- Collected data:
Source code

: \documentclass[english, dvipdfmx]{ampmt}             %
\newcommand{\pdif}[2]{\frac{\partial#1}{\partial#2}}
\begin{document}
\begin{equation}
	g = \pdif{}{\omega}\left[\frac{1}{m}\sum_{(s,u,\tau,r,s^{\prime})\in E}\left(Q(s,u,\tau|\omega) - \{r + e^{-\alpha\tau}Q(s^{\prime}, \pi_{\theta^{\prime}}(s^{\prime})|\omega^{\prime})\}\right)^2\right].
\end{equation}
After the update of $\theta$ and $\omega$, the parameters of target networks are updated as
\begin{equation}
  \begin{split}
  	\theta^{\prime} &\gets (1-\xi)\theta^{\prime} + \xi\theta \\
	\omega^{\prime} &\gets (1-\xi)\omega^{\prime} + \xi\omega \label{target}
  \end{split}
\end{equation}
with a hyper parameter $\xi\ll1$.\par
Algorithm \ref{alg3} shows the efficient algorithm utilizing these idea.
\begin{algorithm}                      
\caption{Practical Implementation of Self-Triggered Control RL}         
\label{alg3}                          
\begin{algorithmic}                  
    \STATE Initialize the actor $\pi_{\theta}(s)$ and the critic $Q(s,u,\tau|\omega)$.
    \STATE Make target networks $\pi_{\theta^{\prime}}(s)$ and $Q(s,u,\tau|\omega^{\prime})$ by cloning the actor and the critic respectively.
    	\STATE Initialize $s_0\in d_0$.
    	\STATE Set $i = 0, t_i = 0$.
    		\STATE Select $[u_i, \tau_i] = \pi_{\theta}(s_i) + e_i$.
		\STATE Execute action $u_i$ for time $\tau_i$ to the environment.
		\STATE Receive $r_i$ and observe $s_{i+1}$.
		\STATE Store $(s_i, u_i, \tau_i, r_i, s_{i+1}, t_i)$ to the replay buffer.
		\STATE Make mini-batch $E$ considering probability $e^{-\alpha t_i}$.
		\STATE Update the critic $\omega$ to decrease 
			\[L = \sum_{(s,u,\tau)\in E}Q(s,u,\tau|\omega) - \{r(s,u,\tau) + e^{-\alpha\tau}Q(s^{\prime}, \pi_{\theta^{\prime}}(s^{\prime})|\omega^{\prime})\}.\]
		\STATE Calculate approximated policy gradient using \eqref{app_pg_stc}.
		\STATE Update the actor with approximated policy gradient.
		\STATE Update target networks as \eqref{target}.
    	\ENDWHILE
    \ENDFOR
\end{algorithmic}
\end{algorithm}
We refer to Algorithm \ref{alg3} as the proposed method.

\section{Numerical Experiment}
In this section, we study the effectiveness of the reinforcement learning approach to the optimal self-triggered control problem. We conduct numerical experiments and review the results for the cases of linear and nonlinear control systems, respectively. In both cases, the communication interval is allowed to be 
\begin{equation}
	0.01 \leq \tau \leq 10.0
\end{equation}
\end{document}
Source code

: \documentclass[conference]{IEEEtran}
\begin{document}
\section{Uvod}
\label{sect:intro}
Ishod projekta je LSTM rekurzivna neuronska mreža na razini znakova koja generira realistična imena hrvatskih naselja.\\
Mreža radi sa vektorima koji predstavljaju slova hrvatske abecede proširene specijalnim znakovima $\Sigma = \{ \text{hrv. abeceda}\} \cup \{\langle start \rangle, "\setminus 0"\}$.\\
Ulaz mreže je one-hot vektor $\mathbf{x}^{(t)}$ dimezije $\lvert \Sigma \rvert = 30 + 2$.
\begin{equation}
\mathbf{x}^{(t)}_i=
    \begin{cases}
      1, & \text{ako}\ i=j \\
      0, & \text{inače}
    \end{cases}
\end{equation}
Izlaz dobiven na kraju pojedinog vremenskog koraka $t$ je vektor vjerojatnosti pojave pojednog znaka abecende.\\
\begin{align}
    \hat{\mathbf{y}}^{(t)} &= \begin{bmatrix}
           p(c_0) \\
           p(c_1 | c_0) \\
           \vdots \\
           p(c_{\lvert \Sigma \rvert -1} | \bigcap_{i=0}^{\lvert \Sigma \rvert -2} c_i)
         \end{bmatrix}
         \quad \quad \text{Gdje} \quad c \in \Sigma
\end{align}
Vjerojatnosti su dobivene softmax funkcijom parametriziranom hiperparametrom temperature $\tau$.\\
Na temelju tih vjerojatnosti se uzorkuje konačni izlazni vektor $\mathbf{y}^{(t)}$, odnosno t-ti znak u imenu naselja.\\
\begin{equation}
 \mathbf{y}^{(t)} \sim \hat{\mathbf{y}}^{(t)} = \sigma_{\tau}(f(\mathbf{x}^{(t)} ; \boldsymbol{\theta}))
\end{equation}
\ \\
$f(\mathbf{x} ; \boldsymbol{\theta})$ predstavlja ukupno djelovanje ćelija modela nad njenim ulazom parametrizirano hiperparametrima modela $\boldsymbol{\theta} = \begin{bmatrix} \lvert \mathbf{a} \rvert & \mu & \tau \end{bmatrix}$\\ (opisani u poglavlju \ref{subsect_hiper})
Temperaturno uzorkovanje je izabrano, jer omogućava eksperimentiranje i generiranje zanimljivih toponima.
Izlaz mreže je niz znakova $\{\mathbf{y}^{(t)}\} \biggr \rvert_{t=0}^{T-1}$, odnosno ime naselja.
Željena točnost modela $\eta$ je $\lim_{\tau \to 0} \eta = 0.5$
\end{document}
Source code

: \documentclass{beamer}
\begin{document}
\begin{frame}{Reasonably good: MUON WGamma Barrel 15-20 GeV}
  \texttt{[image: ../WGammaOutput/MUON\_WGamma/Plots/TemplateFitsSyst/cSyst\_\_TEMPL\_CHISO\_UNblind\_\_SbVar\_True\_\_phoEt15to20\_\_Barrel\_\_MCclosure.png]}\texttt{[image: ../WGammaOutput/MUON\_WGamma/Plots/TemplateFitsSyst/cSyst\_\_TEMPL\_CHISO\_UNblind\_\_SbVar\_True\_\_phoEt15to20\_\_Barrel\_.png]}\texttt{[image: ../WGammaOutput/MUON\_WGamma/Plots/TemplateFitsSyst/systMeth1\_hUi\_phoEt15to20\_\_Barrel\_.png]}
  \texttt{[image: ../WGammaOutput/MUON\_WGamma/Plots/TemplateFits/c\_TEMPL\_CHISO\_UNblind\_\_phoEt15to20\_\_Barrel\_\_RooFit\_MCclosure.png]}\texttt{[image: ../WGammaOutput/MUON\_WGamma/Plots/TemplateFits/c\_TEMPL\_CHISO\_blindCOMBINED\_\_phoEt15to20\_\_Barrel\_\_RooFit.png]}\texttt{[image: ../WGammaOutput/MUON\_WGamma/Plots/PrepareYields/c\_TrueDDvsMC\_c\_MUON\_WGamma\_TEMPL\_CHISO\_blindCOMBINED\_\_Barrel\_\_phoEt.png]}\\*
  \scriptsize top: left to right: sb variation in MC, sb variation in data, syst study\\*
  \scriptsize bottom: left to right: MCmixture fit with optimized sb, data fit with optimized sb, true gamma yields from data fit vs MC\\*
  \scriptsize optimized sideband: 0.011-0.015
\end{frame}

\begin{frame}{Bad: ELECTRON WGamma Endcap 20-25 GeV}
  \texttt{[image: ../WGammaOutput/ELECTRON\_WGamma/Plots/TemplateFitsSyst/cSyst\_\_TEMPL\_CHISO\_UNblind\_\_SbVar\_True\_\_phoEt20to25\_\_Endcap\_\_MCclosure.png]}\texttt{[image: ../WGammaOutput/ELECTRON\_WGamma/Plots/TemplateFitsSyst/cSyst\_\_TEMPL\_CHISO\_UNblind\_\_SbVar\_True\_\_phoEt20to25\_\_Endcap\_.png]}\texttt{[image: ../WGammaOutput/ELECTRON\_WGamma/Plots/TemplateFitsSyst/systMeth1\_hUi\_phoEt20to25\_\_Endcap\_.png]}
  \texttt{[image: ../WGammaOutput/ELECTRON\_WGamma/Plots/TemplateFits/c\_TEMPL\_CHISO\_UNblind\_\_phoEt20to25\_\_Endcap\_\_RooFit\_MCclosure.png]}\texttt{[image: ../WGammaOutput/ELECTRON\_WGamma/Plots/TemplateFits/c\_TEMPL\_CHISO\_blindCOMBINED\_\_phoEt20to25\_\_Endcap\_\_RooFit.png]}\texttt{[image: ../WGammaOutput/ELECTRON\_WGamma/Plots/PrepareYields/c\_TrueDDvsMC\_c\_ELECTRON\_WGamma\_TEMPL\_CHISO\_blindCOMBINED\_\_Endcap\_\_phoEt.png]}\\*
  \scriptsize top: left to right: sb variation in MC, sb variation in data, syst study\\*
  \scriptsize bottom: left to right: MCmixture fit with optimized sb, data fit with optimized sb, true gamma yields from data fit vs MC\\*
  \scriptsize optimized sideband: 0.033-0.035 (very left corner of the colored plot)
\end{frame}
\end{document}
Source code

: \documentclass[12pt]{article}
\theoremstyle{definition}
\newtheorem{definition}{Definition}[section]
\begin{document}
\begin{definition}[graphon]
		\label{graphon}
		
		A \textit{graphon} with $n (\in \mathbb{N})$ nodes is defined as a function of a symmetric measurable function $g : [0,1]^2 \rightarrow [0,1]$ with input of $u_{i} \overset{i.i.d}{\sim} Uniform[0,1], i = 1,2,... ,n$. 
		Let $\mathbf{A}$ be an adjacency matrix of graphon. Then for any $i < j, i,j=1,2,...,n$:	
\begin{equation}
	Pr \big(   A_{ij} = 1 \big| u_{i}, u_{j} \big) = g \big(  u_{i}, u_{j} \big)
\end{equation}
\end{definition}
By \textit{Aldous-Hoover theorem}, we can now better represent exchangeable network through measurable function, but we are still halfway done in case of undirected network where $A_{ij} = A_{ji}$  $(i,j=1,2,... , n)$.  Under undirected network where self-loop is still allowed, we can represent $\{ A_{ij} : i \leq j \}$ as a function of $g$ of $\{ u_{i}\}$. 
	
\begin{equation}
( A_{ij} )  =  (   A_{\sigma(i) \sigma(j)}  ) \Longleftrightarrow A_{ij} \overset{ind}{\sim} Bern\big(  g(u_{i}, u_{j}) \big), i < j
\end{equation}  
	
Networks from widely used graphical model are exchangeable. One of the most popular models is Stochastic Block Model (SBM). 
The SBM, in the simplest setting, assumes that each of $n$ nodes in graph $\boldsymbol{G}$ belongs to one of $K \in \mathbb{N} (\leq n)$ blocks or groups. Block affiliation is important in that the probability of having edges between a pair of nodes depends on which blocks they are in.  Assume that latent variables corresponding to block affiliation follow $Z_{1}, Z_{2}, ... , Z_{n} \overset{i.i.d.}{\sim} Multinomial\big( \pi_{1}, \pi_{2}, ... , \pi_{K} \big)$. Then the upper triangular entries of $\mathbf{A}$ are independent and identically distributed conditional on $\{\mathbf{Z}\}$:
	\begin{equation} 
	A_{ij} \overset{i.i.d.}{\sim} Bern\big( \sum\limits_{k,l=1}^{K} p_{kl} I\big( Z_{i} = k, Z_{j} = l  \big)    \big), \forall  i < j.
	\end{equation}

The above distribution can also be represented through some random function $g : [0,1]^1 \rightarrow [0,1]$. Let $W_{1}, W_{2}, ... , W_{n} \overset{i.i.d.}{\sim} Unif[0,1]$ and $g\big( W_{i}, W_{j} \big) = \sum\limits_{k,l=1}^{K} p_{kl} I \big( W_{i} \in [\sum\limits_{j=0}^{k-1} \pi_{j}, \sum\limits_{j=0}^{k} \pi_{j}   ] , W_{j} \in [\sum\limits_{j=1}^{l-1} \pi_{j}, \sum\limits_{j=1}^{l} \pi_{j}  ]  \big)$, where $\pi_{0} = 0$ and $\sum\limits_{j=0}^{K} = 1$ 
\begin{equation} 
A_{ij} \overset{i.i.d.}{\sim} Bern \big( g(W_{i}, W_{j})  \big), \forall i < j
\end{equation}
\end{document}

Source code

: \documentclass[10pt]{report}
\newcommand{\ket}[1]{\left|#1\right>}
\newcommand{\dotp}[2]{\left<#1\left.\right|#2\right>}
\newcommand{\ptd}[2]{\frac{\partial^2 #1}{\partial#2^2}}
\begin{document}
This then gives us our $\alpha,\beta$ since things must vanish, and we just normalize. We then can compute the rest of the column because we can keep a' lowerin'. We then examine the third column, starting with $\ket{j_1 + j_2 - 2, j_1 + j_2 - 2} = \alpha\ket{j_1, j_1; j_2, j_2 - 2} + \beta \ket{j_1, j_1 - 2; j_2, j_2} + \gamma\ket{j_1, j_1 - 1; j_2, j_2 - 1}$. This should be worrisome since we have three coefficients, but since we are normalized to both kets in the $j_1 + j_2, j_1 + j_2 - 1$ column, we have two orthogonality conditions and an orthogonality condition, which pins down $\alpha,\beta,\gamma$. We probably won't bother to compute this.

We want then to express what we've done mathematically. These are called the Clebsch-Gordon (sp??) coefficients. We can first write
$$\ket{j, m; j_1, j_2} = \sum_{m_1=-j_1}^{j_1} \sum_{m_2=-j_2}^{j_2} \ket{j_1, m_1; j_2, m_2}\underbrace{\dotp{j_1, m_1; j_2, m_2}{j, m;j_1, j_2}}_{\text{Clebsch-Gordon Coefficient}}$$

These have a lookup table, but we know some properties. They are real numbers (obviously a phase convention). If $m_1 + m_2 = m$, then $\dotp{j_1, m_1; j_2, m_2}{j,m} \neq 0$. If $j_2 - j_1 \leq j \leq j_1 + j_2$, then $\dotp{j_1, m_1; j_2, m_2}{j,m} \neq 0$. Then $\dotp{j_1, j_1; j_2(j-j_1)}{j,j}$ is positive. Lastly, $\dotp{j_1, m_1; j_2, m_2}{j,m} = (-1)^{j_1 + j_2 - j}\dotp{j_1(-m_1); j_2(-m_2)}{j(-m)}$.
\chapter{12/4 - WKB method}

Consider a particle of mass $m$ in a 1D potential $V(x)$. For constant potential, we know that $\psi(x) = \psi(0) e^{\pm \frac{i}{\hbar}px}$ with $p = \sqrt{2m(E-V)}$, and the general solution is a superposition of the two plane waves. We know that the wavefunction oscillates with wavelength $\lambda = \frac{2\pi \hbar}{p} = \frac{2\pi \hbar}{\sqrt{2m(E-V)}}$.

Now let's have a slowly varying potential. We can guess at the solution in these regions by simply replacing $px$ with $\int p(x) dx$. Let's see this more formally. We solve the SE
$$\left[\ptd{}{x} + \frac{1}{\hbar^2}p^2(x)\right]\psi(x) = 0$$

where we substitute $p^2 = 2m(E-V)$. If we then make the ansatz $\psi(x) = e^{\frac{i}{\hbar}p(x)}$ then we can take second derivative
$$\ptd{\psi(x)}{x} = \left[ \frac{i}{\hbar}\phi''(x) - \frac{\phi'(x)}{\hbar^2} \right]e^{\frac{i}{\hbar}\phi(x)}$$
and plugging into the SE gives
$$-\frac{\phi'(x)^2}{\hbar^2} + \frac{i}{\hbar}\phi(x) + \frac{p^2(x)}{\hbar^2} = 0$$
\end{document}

- WORK TO COMPLETE: Among the entries, count how many lines hold the string "mreže", then state only that number.

- ANSWER TO THIS PROBLEM: 2